[DIRECTIONS FOR THIS TASK]
Your answer must restate each entry below word for word, with no pictures in it.

[Opening DATA FOR THIS EXERCISE section]

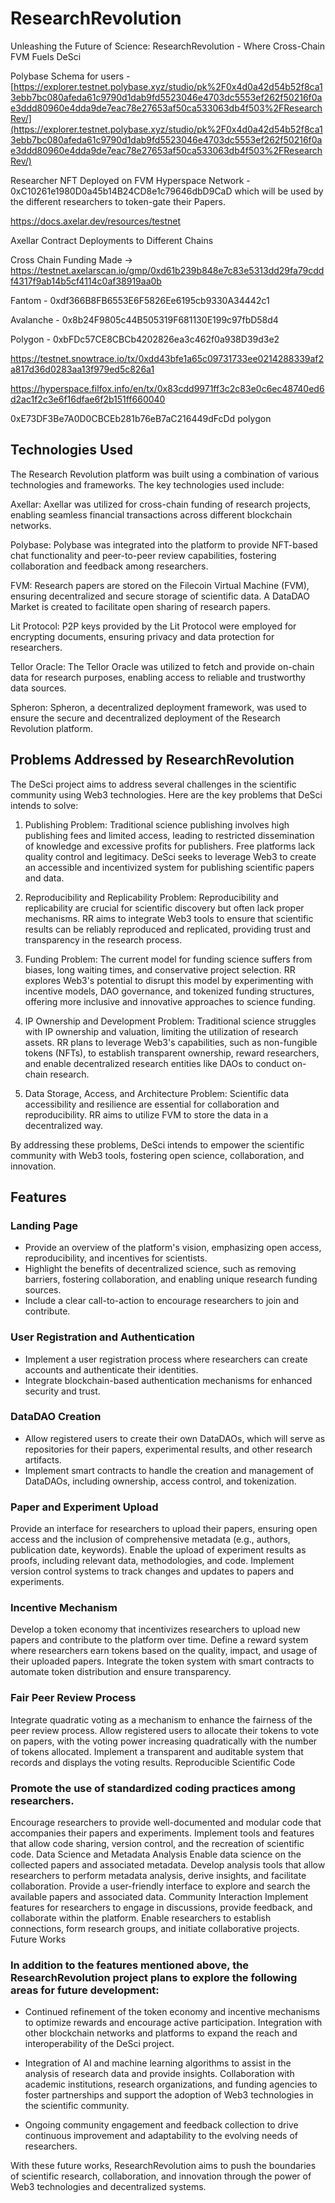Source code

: # ResearchRevolution

Unleashing the Future of Science: ResearchRevolution - Where Cross-Chain FVM Fuels DeSci

Polybase Schema for users - [https://explorer.testnet.polybase.xyz/studio/pk%2F0x4d0a42d54b52f8ca13ebb7bc080afeda61c9790d1dab9fd5523046e4703dc5553ef262f50216f0ae3ddd80960e4dda9de7eac78e27653af50ca533063db4f503%2FResearchRev/](https://explorer.testnet.polybase.xyz/studio/pk%2F0x4d0a42d54b52f8ca13ebb7bc080afeda61c9790d1dab9fd5523046e4703dc5553ef262f50216f0ae3ddd80960e4dda9de7eac78e27653af50ca533063db4f503%2FResearchRev/)

Researcher NFT Deployed on FVM Hyperspace Network - 0xC10261e1980D0a45b14B24CD8e1c79646dbD9CaD which will be used by the different researchers to token-gate their Papers.

https://docs.axelar.dev/resources/testnet

Axellar Contract Deployments to Different Chains

Cross Chain Funding Made -> https://testnet.axelarscan.io/gmp/0xd61b239b848e7c83e5313dd29fa79cddf4317f9ab14b5cf4114c0af38919aa0b

Fantom - 0xdf366B8FB6553E6F5826Ee6195cb9330A34442c1

Avalanche - 0x8b24F9805c44B505319F681130E199c97fbD58d4

Polygon - 0xbFDc57CE8CBCb4202826ea3c462f0a938D39d3e2

https://testnet.snowtrace.io/tx/0xdd43bfe1a65c09731733ee0214288339af2a817d36d0283aa13f979ed5c826a1

https://hyperspace.filfox.info/en/tx/0x83cdd9971ff3c2c83e0c6ec48740ed6d2ac1f2c3e6f16dfae6f2b151ff660040

0xE73DF3Be7A0D0CBCEb281b76eB7aC216449dFcDd polygon 

## Technologies Used

The Research Revolution platform was built using a combination of various technologies and frameworks. The key technologies used include:

Axellar: Axellar was utilized for cross-chain funding of research projects, enabling seamless financial transactions across different blockchain networks.

Polybase: Polybase was integrated into the platform to provide NFT-based chat functionality and peer-to-peer review capabilities, fostering collaboration and feedback among researchers.

FVM: Research papers are stored on the Filecoin Virtual Machine (FVM), ensuring decentralized and secure storage of scientific data. A DataDAO Market is created to facilitate open sharing of research papers.

Lit Protocol: P2P keys provided by the Lit Protocol were employed for encrypting documents, ensuring privacy and data protection for researchers.

Tellor Oracle: The Tellor Oracle was utilized to fetch and provide on-chain data for research purposes, enabling access to reliable and trustworthy data sources.

Spheron: Spheron, a decentralized deployment framework, was used to ensure the secure and decentralized deployment of the Research Revolution platform.

## Problems Addressed by ResearchRevolution

The DeSci project aims to address several challenges in the scientific community using Web3 technologies. Here are the key problems that DeSci intends to solve:

1. Publishing Problem: Traditional science publishing involves high publishing fees and limited access, leading to restricted dissemination of knowledge and excessive profits for publishers. Free platforms lack quality control and legitimacy. DeSci seeks to leverage Web3 to create an accessible and incentivized system for publishing scientific papers and data.

2. Reproducibility and Replicability Problem: Reproducibility and replicability are crucial for scientific discovery but often lack proper mechanisms. RR aims to integrate Web3 tools to ensure that scientific results can be reliably reproduced and replicated, providing trust and transparency in the research process.

3. Funding Problem: The current model for funding science suffers from biases, long waiting times, and conservative project selection. RR explores Web3's potential to disrupt this model by experimenting with incentive models, DAO governance, and tokenized funding structures, offering more inclusive and innovative approaches to science funding.

4. IP Ownership and Development Problem: Traditional science struggles with IP ownership and valuation, limiting the utilization of research assets. RR plans to leverage Web3's capabilities, such as non-fungible tokens (NFTs), to establish transparent ownership, reward researchers, and enable decentralized research entities like DAOs to conduct on-chain research.

5. Data Storage, Access, and Architecture Problem: Scientific data accessibility and resilience are essential for collaboration and reproducibility. RR aims to utilize FVM to store the data in a decentralized way.

By addressing these problems, DeSci intends to empower the scientific community with Web3 tools, fostering open science, collaboration, and innovation.

## Features

### Landing Page

- Provide an overview of the platform's vision, emphasizing open access, reproducibility, and incentives for scientists.
- Highlight the benefits of decentralized science, such as removing barriers, fostering collaboration, and enabling unique research funding sources.
- Include a clear call-to-action to encourage researchers to join and contribute.

### User Registration and Authentication

- Implement a user registration process where researchers can create accounts and authenticate their identities.
- Integrate blockchain-based authentication mechanisms for enhanced security and trust.

### DataDAO Creation

- Allow registered users to create their own DataDAOs, which will serve as repositories for their papers, experimental results, and other research artifacts.
- Implement smart contracts to handle the creation and management of DataDAOs, including ownership, access control, and tokenization.

### Paper and Experiment Upload

Provide an interface for researchers to upload their papers, ensuring open access and the inclusion of comprehensive metadata (e.g., authors, publication date, keywords).
Enable the upload of experiment results as proofs, including relevant data, methodologies, and code.
Implement version control systems to track changes and updates to papers and experiments.

### Incentive Mechanism
Develop a token economy that incentivizes researchers to upload new papers and contribute to the platform over time.
Define a reward system where researchers earn tokens based on the quality, impact, and usage of their uploaded papers.
Integrate the token system with smart contracts to automate token distribution and ensure transparency.

### Fair Peer Review Process

Integrate quadratic voting as a mechanism to enhance the fairness of the peer review process.
Allow registered users to allocate their tokens to vote on papers, with the voting power increasing quadratically with the number of tokens allocated.
Implement a transparent and auditable system that records and displays the voting results.
Reproducible Scientific Code

### Promote the use of standardized coding practices among researchers.
Encourage researchers to provide well-documented and modular code that accompanies their papers and experiments.
Implement tools and features that allow code sharing, version control, and the recreation of scientific code.
Data Science and Metadata Analysis
Enable data science on the collected papers and associated metadata.
Develop analysis tools that allow researchers to perform metadata analysis, derive insights, and facilitate collaboration.
Provide a user-friendly interface to explore and search the available papers and associated data.
Community Interaction
Implement features for researchers to engage in discussions, provide feedback, and collaborate within the platform.
Enable researchers to establish connections, form research groups, and initiate collaborative projects.
Future Works

### In addition to the features mentioned above, the ResearchRevolution project plans to explore the following areas for future development:

- Continued refinement of the token economy and incentive mechanisms to optimize rewards and encourage active participation.
Integration with other blockchain networks and platforms to expand the reach and interoperability of the DeSci project.

- Integration of AI and machine learning algorithms to assist in the analysis of research data and provide insights.
Collaboration with academic institutions, research organizations, and funding agencies to foster partnerships and support the adoption of Web3 technologies in the scientific community.

- Ongoing community engagement and feedback collection to drive continuous improvement and adaptability to the evolving needs of researchers.

With these future works, ResearchRevolution aims to push the boundaries of scientific research, collaboration, and innovation through the power of Web3 technologies and decentralized systems.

[Closing DATA FOR THIS EXERCISE section]

[FINAL ANSWER]
Source code

: # ResearchRevolution

Unleashing the Future of Science: ResearchRevolution - Where Cross-Chain FVM Fuels DeSci

Polybase Schema for users - [https://explorer.testnet.polybase.xyz/studio/pk%2F0x4d0a42d54b52f8ca13ebb7bc080afeda61c9790d1dab9fd5523046e4703dc5553ef262f50216f0ae3ddd80960e4dda9de7eac78e27653af50ca533063db4f503%2FResearchRev/](https://explorer.testnet.polybase.xyz/studio/pk%2F0x4d0a42d54b52f8ca13ebb7bc080afeda61c9790d1dab9fd5523046e4703dc5553ef262f50216f0ae3ddd80960e4dda9de7eac78e27653af50ca533063db4f503%2FResearchRev/)

Researcher NFT Deployed on FVM Hyperspace Network - 0xC10261e1980D0a45b14B24CD8e1c79646dbD9CaD which will be used by the different researchers to token-gate their Papers.

https://docs.axelar.dev/resources/testnet

Axellar Contract Deployments to Different Chains

Cross Chain Funding Made -> https://testnet.axelarscan.io/gmp/0xd61b239b848e7c83e5313dd29fa79cddf4317f9ab14b5cf4114c0af38919aa0b

Fantom - 0xdf366B8FB6553E6F5826Ee6195cb9330A34442c1

Avalanche - 0x8b24F9805c44B505319F681130E199c97fbD58d4

Polygon - 0xbFDc57CE8CBCb4202826ea3c462f0a938D39d3e2

https://testnet.snowtrace.io/tx/0xdd43bfe1a65c09731733ee0214288339af2a817d36d0283aa13f979ed5c826a1

https://hyperspace.filfox.info/en/tx/0x83cdd9971ff3c2c83e0c6ec48740ed6d2ac1f2c3e6f16dfae6f2b151ff660040

0xE73DF3Be7A0D0CBCEb281b76eB7aC216449dFcDd polygon 

## Technologies Used

The Research Revolution platform was built using a combination of various technologies and frameworks. The key technologies used include:

Axellar: Axellar was utilized for cross-chain funding of research projects, enabling seamless financial transactions across different blockchain networks.

Polybase: Polybase was integrated into the platform to provide NFT-based chat functionality and peer-to-peer review capabilities, fostering collaboration and feedback among researchers.

FVM: Research papers are stored on the Filecoin Virtual Machine (FVM), ensuring decentralized and secure storage of scientific data. A DataDAO Market is created to facilitate open sharing of research papers.

Lit Protocol: P2P keys provided by the Lit Protocol were employed for encrypting documents, ensuring privacy and data protection for researchers.

Tellor Oracle: The Tellor Oracle was utilized to fetch and provide on-chain data for research purposes, enabling access to reliable and trustworthy data sources.

Spheron: Spheron, a decentralized deployment framework, was used to ensure the secure and decentralized deployment of the Research Revolution platform.

## Problems Addressed by ResearchRevolution

The DeSci project aims to address several challenges in the scientific community using Web3 technologies. Here are the key problems that DeSci intends to solve:

1. Publishing Problem: Traditional science publishing involves high publishing fees and limited access, leading to restricted dissemination of knowledge and excessive profits for publishers. Free platforms lack quality control and legitimacy. DeSci seeks to leverage Web3 to create an accessible and incentivized system for publishing scientific papers and data.

2. Reproducibility and Replicability Problem: Reproducibility and replicability are crucial for scientific discovery but often lack proper mechanisms. RR aims to integrate Web3 tools to ensure that scientific results can be reliably reproduced and replicated, providing trust and transparency in the research process.

3. Funding Problem: The current model for funding science suffers from biases, long waiting times, and conservative project selection. RR explores Web3's potential to disrupt this model by experimenting with incentive models, DAO governance, and tokenized funding structures, offering more inclusive and innovative approaches to science funding.

4. IP Ownership and Development Problem: Traditional science struggles with IP ownership and valuation, limiting the utilization of research assets. RR plans to leverage Web3's capabilities, such as non-fungible tokens (NFTs), to establish transparent ownership, reward researchers, and enable decentralized research entities like DAOs to conduct on-chain research.

5. Data Storage, Access, and Architecture Problem: Scientific data accessibility and resilience are essential for collaboration and reproducibility. RR aims to utilize FVM to store the data in a decentralized way.

By addressing these problems, DeSci intends to empower the scientific community with Web3 tools, fostering open science, collaboration, and innovation.

## Features

### Landing Page

- Provide an overview of the platform's vision, emphasizing open access, reproducibility, and incentives for scientists.
- Highlight the benefits of decentralized science, such as removing barriers, fostering collaboration, and enabling unique research funding sources.
- Include a clear call-to-action to encourage researchers to join and contribute.

### User Registration and Authentication

- Implement a user registration process where researchers can create accounts and authenticate their identities.
- Integrate blockchain-based authentication mechanisms for enhanced security and trust.

### DataDAO Creation

- Allow registered users to create their own DataDAOs, which will serve as repositories for their papers, experimental results, and other research artifacts.
- Implement smart contracts to handle the creation and management of DataDAOs, including ownership, access control, and tokenization.

### Paper and Experiment Upload

Provide an interface for researchers to upload their papers, ensuring open access and the inclusion of comprehensive metadata (e.g., authors, publication date, keywords).
Enable the upload of experiment results as proofs, including relevant data, methodologies, and code.
Implement version control systems to track changes and updates to papers and experiments.

### Incentive Mechanism
Develop a token economy that incentivizes researchers to upload new papers and contribute to the platform over time.
Define a reward system where researchers earn tokens based on the quality, impact, and usage of their uploaded papers.
Integrate the token system with smart contracts to automate token distribution and ensure transparency.

### Fair Peer Review Process

Integrate quadratic voting as a mechanism to enhance the fairness of the peer review process.
Allow registered users to allocate their tokens to vote on papers, with the voting power increasing quadratically with the number of tokens allocated.
Implement a transparent and auditable system that records and displays the voting results.
Reproducible Scientific Code

### Promote the use of standardized coding practices among researchers.
Encourage researchers to provide well-documented and modular code that accompanies their papers and experiments.
Implement tools and features that allow code sharing, version control, and the recreation of scientific code.
Data Science and Metadata Analysis
Enable data science on the collected papers and associated metadata.
Develop analysis tools that allow researchers to perform metadata analysis, derive insights, and facilitate collaboration.
Provide a user-friendly interface to explore and search the available papers and associated data.
Community Interaction
Implement features for researchers to engage in discussions, provide feedback, and collaborate within the platform.
Enable researchers to establish connections, form research groups, and initiate collaborative projects.
Future Works

### In addition to the features mentioned above, the ResearchRevolution project plans to explore the following areas for future development:

- Continued refinement of the token economy and incentive mechanisms to optimize rewards and encourage active participation.
Integration with other blockchain networks and platforms to expand the reach and interoperability of the DeSci project.

- Integration of AI and machine learning algorithms to assist in the analysis of research data and provide insights.
Collaboration with academic institutions, research organizations, and funding agencies to foster partnerships and support the adoption of Web3 technologies in the scientific community.

- Ongoing community engagement and feedback collection to drive continuous improvement and adaptability to the evolving needs of researchers.

With these future works, ResearchRevolution aims to push the boundaries of scientific research, collaboration, and innovation through the power of Web3 technologies and decentralized systems.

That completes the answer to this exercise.